The co-authors of the study, including Qiaomei Fu from the Chinese Academy of Sciences’s Institute of Vertebrate Paleontology and Paleoanthropology, used a micro-destructive sampling strategy (rather than standard, destructive sampling approaches) to extract molecular information from the six teeth without damaging their structure. They found two variants in all six teeth: the previously unknown AMBN(A253G) and the known AMBN(M273V). Researchers haven’t previously seen the variant AMBN(A253G) in humans or primates. On the other hand, researchers have previously seen AMBN(M273V) in some modern humans as well as in Denisovans.
“This variant is likely to originate from populations related to Late Middle Pleistocene H. erectus that interacted with Denisovans during the periods when these groups coexisted in East Asia,” the researchers wrote in the study. The Pleistocene lasted from 1.8 million to around 10,000 years ago. Chris Stringer, a scientific associate at the Natural History Museum, London, who specializes in paleoanthropology, described the study’s results as “very interesting and important.”

Ancient overlap
We know very little about Denisovans. All their known fossil remains were discovered in just two locations—Russia’s Denisova Cave, which inspired the ancient human’s name, and China’s Baishiya Karst Cave. Denisovans are considered members of our genus, Homo, but researchers haven’t been able to agree on a formal taxonomic name.
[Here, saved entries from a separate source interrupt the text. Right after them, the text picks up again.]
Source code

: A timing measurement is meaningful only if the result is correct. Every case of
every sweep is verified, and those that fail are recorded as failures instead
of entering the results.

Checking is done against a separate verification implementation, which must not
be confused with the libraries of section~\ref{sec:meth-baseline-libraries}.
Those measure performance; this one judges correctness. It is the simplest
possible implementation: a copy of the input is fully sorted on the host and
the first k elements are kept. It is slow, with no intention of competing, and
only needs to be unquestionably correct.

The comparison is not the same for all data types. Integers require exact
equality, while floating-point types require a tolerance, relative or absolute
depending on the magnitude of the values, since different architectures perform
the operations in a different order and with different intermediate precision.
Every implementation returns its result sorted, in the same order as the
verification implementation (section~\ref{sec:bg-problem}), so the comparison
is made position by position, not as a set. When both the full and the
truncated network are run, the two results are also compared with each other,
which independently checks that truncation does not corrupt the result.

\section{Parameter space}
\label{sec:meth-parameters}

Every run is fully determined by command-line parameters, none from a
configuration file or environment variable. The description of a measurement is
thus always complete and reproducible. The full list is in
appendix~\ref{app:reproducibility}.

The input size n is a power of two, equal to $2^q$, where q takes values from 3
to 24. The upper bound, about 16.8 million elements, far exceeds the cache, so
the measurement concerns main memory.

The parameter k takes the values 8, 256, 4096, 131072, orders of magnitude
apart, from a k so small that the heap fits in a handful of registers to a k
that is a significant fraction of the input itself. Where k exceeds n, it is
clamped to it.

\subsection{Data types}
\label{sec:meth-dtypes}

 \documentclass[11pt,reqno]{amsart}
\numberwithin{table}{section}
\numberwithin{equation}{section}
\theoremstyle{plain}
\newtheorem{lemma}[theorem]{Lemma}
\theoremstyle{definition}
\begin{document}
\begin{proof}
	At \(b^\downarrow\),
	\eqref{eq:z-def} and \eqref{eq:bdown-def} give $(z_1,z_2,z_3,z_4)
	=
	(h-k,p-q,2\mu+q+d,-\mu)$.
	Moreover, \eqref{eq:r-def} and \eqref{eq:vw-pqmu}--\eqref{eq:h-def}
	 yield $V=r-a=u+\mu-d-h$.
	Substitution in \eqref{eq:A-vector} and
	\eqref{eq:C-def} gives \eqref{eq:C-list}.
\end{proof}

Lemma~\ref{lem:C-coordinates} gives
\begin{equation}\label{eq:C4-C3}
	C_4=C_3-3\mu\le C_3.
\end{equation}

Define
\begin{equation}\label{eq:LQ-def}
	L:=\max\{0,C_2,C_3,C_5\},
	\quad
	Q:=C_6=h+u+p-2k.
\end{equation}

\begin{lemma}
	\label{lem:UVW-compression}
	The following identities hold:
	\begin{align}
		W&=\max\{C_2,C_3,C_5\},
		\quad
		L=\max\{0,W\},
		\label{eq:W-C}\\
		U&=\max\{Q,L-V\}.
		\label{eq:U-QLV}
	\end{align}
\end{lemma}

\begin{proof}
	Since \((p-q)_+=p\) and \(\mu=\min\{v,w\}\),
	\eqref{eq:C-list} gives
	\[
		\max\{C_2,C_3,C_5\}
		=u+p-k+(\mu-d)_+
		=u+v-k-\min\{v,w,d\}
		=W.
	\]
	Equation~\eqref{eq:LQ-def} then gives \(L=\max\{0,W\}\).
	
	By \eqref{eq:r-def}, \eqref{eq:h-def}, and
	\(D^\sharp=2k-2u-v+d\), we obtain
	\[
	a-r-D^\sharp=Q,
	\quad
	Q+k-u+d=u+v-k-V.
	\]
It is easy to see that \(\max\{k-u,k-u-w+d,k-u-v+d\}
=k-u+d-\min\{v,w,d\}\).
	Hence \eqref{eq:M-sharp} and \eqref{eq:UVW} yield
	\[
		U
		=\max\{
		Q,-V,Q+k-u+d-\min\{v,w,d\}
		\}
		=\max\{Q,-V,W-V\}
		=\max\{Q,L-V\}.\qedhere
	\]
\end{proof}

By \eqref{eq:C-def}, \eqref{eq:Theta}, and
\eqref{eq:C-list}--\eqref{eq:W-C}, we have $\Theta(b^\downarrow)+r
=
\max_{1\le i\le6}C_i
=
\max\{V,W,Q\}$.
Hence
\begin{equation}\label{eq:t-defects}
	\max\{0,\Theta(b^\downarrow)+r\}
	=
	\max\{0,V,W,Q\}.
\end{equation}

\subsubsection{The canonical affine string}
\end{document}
Genetic studies suggest they were a sister group to the Neanderthals, with fossil and genetic evidence placing Denisovans in an area spanning from the Altai Mountains into Eastern Asia.
“In China there was probably an overlap of at least 200,000 years between the last erectus populations and the early Denisovan lineage, and a much longer overlap inferred for Island South East Asia, where erectus survived until about 100,000 years ago in Java,” Stringer, who did not participate in the study, explained to Gizmodo. “There was also an overlap between the lineages of Homo longi/Denisovans and Homo sapiens during the last 100,000 years, perhaps down to as recently as 30,000 years ago in some regions,” he continued. “This gave plenty of opportunities for interbreeding to occur between the lineages.”
In other words, variant AMBN(M273V) may have made its way into modern humans via a prehistoric love triangle spanning three species.